3. Fusion has a ceiling. On newer hardware, even hand-fused kernels leave performance on the table. The FlashAttention-3 paper (2024) reports that FlashAttention-2 achieves only ~35% utilization on H100, vs 80-90% for optimized GEMM kernels. The first-principles framework points you in the right direction, but the actual ceiling shifts every hardware generation.
The counterintuitive one: when you’re memory-bandwidth-bound, sometimes the highest-use move is to recompute values instead of saving them. Activation checkpointing trades extra FLOPs for fewer HBM round trips. The recompute itself is memory-bound and often fuses – so in practice, the wall-clock cost is almost nothing. You get a large chunk of memory back for nearly free.
Pro tips you won’t find in the post itself
- Always check arithmetic intensity (FLOPs per byte moved). It’s the missing tie-breaker between compute-bound and memory-bound. Low intensity = memory-bound, no matter how many FLOPs the op has on paper.
- Don’t trust
nvidia-smiutilization. It reports “GPU is doing something” – not “GPU is doing useful something.” A memory-bound model can show 95% utilization and still be wasting 90% of its potential. - Profile with realistic shapes. A 32×3×224×224 toy input won’t reveal the same bottlenecks as your actual 8192-token sequences.
- If overhead dominates and you can’t compile, the older trick still works: increase batch size until per-step work overwhelms per-step overhead.
FAQ
Is the 2022 post still relevant in 2026?
Yes. The hardware got faster, the compilers got better, but the three-regime framework hasn’t been replaced. It’s still the right first question to ask.
Should beginners just use torch.compile and skip all this?
Honestly, yes – try torch.compile first. One line, no code changes, and on modern GPU hardware (as of 2025, commonly reported on A100/H100 workloads) it often gives you a real speedup.

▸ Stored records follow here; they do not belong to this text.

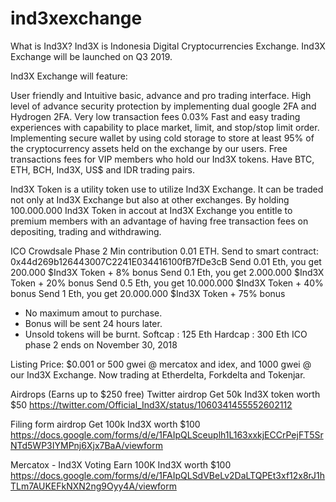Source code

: # ind3xexchange
What is Ind3X?
Ind3X is Indonesia Digital Cryptocurrencies Exchange. Ind3X Exchange will be launched on Q3 2019.

Ind3X Exchange will feature:

User friendly and Intuitive basic, advance and pro trading interface.
High level of advance security protection by implementing dual google 2FA and Hydrogen 2FA.
Very low transaction fees 0.03%
Fast and easy trading experiences with capability to place market, limit, and stop/stop limit order.
Implementing secure wallet by using cold storage to store at least 95% of the cryptocurrency assets held on the exchange by our users.
Free transactions fees for VIP members who hold our Ind3X tokens.
Have BTC, ETH, BCH, Ind3X, US$ and IDR trading pairs.

Ind3X Token is a utility token use to utilize Ind3X Exchange. It can be traded not only at Ind3X Exchange but also at other exchanges. By holding 100.000.000 Ind3X Token in accout at Ind3X Exchange you entitle to premium members with an advantage of having free transaction fees on depositing, trading and withdrawing.

ICO Crowdsale Phase 2
Min contribution 0.01 ETH.
Send to smart contract: 0x44d269b126443007C2241E034416100fB7fDe3cB
Send 0.01 Eth, you get 200.000 $Ind3X Token + 8% bonus
Send 0.1 Eth, you get 2.000.000 $Ind3X Token + 20% bonus
Send 0.5 Eth, you get 10.000.000 $Ind3X Token + 40% bonus
Send 1 Eth, you get 20.000.000 $Ind3X Token + 75% bonus
* No maximum amout to purchase.
* Bonus will be sent 24 hours later.
* Unsold tokens will be burnt.
Softcap : 125 Eth
Hardcap : 300 Eth
ICO phase 2 ends on November 30, 2018

Listing Price: $0.001 or 500 gwei @ mercatox and idex, and 1000 gwei @ our Ind3X Exchange.
Now trading at Etherdelta, Forkdelta and Tokenjar.

Airdrops (Earns up to $250 free)
Twitter airdrop
Get 50k Ind3X token worth $50
https://twitter.com/Official_Ind3X/status/1060341455552602112

Filing form airdrop
Get 100k Ind3X worth $100
https://docs.google.com/forms/d/e/1FAIpQLSceuplh1L163xxkjECCrPejFT5SrNTd5WP3IYMPnj6Xjx7BaA/viewform

Mercatox - Ind3X Voting
Earn 100K Ind3X worth $100
https://docs.google.com/forms/d/e/1FAIpQLSdVBeLv2DaLTQPEt3xf12x8rJ1hTLm7AUKEFkNXN2ng9Oyy4A/viewform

But when it doesn’t help – or when it crashes, as it does on some architectures – you need the framework. Compile handles overhead and does some fusion. It won’t fix a tiny batch size or a matmul shape that misses tensor cores.

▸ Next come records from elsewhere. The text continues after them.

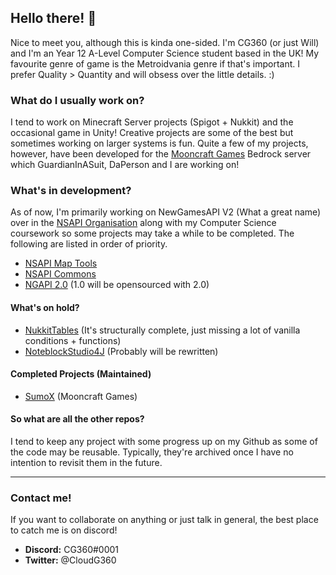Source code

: ## Hello there! 👋

Nice to meet you, although this is kinda one-sided. I'm CG360 (or just Will) and I'm an Year 12 A-Level Computer Science student based in the UK! My favourite genre of game is the Metroidvania genre if that's important. I prefer Quality > Quantity and will obsess over the little details. :)

### What do I usually work on?

I tend to work on Minecraft Server projects (Spigot + Nukkit) and the occasional game in Unity! Creative projects are some of the best but sometimes working on larger systems is fun. Quite a few of my projects, however, have been developed for the [Mooncraft Games](https://github.com/Mooncraft-Games) Bedrock server which GuardianInASuit, DaPerson and I are working on!


### What's in development?

As of now, I'm primarily working on NewGamesAPI V2 (What a great name) over in the [NSAPI Organisation](https://github.com/NewGamesAPI-Project) along with my Computer Science coursework so some projects may take a while to be completed. The following are listed in order of priority.

- [NSAPI Map Tools](https://github.com/NewServerAPI-Project/NewServer-MapTools)
- [NSAPI Commons](https://github.com/NewServerAPI-Project/NSAPICommons)
- [NGAPI 2.0](https://github.com/NewServerAPI-Project/NGAPI2) (1.0 will be opensourced with 2.0)

#### What's on hold?
- [NukkitTables](https://github.com/CloudG360/NukkitTables) (It's structurally complete, just missing a lot of vanilla conditions + functions)
- [NoteblockStudio4J](https://github.com/CloudG360/NoteblockStudio4J-Live) (Probably will be rewritten)

#### Completed Projects (Maintained)

- [SumoX](https://github.com/Mooncraft-Games/GamemodeSumoX) (Mooncraft Games)

#### So what are all the other repos?

I tend to keep any project with some progress up on my Github as some of the code may be reusable. Typically, they're archived once I have no intention to revisit them in the future.

---

### Contact me!

If you want to collaborate on anything or just talk in general, the best place to catch me is on discord!

- **Discord:** CG360#0001
- **Twitter:** @CloudG360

How do I know if I’m compute-bound vs memory-bound without a fancy profiler?
Quick proxy: temporarily drop your model’s precision (FP32 → BF16). If wall-clock time drops a lot, you were partly compute-bound – tensor cores kicked in. If it barely changes, you were memory-bound and the win came from moving half as many bytes, not from faster math. Either way you learn something. The PyTorch profiler gives you the precise answer, but this two-minute test gets you 80% of the way there.
Next action: open your current training script, add the 15-line profiler block from Step 1, and run it once. Don’t change anything else yet. Just look at the table and answer one question – which of the three regimes are you in? That answer determines everything you should do next.